Australian-owned service provider, gizmo, commissioned the survey of 514 Australians. The study found that consumers are purchasing new technology that they do not know how to operate. Of those interviewed, 67 per cent admitted to owning devices they believed were not performing.
When it comes to understanding new technology, customers only remember key selling features, said gizmo CEO Bretth Chenoweth.
“Australian retailers do a great job of taking the customer through the full functionality of a product at the time of purchase, but the full functionality of any one device is tough for any one customer to remember,” Chenoweth told Current.
Add to this the retailers’ inability to provide a personal solution to suit the needs of individual customers.
“Retailers are usually unaware of the consumers personal home technology environment and often it is the networking to other devices which enables the additional features that a customer requires, in which case the retailer is not in a position to fully educate a customer,” Chenoweth added.

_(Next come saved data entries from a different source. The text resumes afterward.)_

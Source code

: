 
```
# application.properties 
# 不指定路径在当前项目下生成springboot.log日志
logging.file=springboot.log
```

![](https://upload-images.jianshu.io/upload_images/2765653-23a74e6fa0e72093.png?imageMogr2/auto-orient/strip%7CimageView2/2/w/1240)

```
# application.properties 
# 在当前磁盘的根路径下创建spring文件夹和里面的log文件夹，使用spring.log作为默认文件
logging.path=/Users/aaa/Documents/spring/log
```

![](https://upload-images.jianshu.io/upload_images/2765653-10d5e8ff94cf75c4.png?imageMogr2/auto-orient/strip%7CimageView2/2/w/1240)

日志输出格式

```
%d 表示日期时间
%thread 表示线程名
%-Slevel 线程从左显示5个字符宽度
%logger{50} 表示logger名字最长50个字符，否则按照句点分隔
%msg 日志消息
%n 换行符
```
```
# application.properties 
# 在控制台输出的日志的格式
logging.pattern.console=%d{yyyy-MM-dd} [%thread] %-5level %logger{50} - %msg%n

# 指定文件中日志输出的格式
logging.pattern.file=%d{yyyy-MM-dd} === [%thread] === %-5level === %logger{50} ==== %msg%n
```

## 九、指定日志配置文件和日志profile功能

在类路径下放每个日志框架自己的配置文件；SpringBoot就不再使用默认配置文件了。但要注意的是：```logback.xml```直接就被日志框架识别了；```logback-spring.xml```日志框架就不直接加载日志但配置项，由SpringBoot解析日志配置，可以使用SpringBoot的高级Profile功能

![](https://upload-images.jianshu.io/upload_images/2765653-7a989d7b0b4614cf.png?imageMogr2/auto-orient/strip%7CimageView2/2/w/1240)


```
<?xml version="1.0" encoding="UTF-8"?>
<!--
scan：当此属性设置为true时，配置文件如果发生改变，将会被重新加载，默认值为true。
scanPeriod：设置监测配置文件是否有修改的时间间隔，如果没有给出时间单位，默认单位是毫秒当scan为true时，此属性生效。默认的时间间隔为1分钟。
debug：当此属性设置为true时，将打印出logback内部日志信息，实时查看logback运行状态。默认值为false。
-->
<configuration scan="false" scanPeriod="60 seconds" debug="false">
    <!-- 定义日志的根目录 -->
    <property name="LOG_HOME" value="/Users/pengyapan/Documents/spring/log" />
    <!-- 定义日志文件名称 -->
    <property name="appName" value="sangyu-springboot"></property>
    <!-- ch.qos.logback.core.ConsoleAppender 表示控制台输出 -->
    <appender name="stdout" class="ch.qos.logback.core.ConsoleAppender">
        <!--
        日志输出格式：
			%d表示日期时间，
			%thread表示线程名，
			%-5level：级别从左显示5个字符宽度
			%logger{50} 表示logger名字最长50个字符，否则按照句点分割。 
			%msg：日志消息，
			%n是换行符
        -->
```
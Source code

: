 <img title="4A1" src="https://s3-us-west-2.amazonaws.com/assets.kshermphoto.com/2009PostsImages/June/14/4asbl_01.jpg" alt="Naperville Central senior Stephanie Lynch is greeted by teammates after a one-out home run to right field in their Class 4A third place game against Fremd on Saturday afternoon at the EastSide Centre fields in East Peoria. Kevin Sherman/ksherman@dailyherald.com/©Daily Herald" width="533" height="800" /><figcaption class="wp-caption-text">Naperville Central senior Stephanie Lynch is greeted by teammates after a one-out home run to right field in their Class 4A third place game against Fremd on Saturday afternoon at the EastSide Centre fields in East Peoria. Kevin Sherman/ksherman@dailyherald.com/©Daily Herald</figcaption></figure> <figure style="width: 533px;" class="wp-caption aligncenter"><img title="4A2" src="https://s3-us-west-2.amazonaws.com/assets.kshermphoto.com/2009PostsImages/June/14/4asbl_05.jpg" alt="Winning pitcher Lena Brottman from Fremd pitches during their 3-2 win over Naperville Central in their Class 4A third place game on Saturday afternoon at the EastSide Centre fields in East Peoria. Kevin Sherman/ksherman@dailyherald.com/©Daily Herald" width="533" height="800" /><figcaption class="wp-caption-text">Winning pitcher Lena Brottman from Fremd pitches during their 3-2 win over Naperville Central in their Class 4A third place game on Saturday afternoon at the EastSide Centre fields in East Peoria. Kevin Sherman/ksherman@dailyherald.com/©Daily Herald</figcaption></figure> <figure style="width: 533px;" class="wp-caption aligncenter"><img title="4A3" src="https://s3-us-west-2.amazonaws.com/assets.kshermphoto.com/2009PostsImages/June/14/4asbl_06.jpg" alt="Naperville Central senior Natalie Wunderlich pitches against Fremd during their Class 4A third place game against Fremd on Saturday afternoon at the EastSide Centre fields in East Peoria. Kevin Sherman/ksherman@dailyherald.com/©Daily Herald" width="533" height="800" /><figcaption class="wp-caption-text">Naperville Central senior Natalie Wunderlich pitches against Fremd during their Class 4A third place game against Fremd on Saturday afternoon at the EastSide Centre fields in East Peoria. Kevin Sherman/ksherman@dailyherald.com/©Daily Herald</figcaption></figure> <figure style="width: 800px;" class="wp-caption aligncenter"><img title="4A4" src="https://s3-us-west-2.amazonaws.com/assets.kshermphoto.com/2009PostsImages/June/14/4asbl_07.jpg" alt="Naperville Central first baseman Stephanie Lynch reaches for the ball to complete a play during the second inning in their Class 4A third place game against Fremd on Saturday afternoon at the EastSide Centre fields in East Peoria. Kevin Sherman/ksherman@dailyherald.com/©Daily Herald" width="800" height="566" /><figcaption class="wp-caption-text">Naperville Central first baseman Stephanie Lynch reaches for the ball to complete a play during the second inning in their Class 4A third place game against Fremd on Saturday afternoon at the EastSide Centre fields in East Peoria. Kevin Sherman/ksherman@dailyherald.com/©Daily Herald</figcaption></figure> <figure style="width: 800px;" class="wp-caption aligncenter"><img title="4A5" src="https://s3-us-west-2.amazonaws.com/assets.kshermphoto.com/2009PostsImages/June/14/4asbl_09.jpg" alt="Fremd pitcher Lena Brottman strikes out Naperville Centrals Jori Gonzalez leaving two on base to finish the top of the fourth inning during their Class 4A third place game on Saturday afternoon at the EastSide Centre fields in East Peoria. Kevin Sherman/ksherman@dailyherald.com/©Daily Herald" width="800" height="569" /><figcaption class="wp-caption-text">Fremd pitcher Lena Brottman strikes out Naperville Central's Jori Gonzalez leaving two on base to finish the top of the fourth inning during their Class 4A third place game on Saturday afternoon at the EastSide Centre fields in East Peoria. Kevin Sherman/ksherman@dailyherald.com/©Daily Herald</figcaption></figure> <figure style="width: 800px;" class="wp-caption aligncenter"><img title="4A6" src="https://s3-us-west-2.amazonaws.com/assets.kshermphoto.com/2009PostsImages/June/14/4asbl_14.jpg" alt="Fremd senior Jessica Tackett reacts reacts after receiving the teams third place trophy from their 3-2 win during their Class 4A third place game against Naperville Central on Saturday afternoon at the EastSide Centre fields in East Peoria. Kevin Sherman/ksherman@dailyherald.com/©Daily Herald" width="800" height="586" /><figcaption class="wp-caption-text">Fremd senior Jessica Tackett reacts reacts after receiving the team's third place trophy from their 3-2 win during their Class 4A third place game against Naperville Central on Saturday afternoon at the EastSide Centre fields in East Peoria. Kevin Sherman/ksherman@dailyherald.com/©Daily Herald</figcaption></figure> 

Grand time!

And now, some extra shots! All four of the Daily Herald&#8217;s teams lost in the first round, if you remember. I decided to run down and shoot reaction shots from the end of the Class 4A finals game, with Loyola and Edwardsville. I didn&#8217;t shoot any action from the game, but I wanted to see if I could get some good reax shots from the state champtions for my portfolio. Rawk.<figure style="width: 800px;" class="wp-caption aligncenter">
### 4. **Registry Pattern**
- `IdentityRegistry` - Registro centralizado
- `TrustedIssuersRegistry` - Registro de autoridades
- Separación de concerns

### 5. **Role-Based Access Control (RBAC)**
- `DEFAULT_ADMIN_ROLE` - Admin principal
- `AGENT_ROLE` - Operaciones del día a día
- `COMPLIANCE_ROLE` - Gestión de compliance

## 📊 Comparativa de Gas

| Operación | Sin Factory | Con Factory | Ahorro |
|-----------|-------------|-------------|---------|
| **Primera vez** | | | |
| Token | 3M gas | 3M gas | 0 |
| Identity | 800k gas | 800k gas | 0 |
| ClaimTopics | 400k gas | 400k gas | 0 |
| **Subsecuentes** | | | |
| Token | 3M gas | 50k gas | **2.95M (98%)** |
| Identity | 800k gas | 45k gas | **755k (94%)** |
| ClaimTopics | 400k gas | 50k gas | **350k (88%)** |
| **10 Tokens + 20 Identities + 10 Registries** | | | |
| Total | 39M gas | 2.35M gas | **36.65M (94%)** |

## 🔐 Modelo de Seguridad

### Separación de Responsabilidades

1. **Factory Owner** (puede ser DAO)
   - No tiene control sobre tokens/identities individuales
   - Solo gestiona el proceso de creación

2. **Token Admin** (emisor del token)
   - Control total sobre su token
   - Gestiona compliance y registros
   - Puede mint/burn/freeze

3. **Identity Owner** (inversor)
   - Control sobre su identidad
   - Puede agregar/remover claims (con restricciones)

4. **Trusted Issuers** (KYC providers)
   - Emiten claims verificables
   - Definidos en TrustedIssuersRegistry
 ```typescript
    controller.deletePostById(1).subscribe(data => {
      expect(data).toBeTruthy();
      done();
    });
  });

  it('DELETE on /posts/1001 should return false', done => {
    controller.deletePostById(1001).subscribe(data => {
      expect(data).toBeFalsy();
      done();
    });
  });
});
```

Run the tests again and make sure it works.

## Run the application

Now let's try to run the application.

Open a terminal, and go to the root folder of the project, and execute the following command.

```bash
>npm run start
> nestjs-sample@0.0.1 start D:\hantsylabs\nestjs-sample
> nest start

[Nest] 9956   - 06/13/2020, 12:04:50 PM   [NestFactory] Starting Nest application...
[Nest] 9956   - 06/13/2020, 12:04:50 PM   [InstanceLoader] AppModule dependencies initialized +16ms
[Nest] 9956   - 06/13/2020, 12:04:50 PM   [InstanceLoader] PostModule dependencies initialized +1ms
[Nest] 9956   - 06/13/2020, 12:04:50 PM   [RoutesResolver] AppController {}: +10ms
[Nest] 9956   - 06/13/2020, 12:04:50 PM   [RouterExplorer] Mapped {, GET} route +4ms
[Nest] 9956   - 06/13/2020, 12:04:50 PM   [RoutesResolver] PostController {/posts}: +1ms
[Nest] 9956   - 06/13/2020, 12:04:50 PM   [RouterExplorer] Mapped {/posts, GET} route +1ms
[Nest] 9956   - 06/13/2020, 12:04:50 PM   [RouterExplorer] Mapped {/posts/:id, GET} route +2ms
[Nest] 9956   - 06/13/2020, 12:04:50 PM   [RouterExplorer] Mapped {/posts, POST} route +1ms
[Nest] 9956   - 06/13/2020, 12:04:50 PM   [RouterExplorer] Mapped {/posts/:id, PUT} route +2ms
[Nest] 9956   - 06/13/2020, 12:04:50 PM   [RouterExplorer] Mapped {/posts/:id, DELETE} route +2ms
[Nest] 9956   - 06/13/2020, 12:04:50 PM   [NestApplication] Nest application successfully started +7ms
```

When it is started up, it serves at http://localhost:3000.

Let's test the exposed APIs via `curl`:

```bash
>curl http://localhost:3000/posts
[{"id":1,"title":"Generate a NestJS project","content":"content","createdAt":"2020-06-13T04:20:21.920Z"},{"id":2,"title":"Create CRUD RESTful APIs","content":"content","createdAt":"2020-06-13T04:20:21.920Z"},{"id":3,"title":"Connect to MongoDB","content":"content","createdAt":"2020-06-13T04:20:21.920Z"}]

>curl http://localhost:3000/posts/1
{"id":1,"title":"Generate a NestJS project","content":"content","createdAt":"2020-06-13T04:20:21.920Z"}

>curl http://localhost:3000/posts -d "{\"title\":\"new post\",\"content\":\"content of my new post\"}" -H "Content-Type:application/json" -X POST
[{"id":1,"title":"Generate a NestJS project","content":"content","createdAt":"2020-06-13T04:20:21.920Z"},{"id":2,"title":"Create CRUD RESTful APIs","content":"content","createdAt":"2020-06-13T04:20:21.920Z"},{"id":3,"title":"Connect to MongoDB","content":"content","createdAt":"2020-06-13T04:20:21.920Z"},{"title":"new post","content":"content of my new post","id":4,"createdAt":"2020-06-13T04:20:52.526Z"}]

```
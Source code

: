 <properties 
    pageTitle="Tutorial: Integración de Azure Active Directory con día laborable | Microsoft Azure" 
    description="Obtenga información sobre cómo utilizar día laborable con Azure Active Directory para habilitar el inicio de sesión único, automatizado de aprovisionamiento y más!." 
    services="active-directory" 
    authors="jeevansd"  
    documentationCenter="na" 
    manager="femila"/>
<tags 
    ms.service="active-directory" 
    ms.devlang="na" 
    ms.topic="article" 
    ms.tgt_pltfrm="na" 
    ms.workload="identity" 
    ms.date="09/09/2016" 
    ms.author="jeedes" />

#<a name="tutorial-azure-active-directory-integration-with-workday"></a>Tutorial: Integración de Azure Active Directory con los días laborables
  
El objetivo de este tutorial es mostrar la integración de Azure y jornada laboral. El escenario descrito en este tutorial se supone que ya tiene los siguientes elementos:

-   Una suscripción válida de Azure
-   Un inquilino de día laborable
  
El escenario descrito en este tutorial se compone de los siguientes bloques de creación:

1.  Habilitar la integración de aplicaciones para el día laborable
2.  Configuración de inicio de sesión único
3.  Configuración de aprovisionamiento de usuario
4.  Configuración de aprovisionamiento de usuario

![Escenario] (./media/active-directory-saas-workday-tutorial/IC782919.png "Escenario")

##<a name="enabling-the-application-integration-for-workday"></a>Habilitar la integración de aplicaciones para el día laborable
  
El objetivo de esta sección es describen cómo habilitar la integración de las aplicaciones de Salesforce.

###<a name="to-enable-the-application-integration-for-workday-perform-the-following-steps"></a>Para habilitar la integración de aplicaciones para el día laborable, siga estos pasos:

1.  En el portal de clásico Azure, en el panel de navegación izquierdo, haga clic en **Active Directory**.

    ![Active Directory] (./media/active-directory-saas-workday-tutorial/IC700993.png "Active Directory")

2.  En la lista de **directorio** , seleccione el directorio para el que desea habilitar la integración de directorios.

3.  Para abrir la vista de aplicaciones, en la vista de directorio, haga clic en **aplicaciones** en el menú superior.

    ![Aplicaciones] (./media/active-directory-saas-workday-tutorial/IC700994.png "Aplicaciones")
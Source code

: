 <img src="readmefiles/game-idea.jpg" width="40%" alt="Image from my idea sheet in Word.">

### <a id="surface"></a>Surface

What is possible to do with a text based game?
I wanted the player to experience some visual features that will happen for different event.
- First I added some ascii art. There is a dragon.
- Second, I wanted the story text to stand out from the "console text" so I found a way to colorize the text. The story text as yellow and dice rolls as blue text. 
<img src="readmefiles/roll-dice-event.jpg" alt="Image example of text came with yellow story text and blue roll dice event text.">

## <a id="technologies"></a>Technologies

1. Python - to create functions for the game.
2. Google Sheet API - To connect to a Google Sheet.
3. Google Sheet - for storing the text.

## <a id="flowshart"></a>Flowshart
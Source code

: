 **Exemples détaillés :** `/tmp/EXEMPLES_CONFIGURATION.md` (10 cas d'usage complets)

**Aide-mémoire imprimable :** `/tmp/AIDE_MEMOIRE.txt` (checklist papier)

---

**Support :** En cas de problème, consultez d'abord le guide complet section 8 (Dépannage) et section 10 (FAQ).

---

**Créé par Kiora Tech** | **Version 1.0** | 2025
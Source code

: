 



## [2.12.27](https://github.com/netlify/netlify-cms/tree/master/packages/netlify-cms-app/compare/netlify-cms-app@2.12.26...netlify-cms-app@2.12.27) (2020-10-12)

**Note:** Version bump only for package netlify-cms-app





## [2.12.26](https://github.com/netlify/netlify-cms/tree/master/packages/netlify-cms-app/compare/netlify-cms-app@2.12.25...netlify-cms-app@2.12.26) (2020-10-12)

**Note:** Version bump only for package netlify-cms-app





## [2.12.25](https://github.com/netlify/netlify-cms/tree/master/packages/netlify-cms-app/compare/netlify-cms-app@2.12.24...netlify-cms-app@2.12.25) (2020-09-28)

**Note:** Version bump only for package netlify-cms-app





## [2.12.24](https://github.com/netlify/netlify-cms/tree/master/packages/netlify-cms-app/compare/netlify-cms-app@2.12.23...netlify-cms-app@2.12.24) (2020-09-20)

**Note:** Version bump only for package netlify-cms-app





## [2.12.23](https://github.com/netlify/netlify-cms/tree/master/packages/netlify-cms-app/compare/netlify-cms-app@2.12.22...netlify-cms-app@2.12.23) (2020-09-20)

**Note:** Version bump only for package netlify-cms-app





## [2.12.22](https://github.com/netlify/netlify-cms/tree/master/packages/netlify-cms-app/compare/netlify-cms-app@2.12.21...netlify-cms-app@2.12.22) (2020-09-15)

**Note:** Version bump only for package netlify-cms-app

According to the study, consumer knowledge within the areas of computing and home networking is significantly lacking.
“The computer skills of many Australians are lagging between five and 10 years behind the technology features they have in their homes,” Chenoweth said.
Not surprisingly, the top three most common complaints recorded in the study were related to computing. Of those surveyed, 35 per cent complained that their hardware was slow to boot up, 25 per cent were unhappy with pop-ups and error messages and 22 per cent were unable to share devices such as modems and printers across multiple PCs.
A further 19 per cent complained of old or broken equipment, 16 per cent were unable to play music through a home stereo and three per cent reported losing digital files.
“Whether it is setting up shared iTunes libraries, networking file and print sharing, setting up a wireless network, or backing up precious documents and photos, many Australians are just not able to integrate technology in their home,” Chenoweth said.
Consequently, customers are now purchasing duplicate technology. Seven out of 10 consumers surveyed reported owning two or more computers, but 40 per cent of those had not enabled file sharing within the home.
A further 11 per cent of survey participants were paying for two or more internet connections instead of sharing a single connection across networked computers.
Home networking is only slowly gaining traction despite an increase in products and services available.
“Over the last few years, the retail environment in Australia has changed to allow much more floor space for networking devices,” Chenoweth said.
“A few Australian retailers have some form of installation or networking services solution, be it a recommendation to a local technician, a friend, or indeed doing the work themselves.”
Chenoweth proposes a third party solution for assisting consumers in the home installation and networking process.
“Retailers need to take a strategic perspective and acknowledge that a professional services solution is an integral component of delivering a full sales proposition to a customer.”
JB Hi-Fi recently partnered with gizmo to offer a home installation solution.
“We are retailers and not installation experts,” said JB Hi-Fi chief executive, Richard Uechtritz.
“Third party service providers have the experience and the infrastructure.”
According to Chenoweth, all retailers need to partner with professional service providers to provide bundled service packages with CE purchases, along with a referral system.
“If customers see the retailers taking a leadership position in providing a total solution for them then this will drive the industry wide demand for more complex technology product offerings.”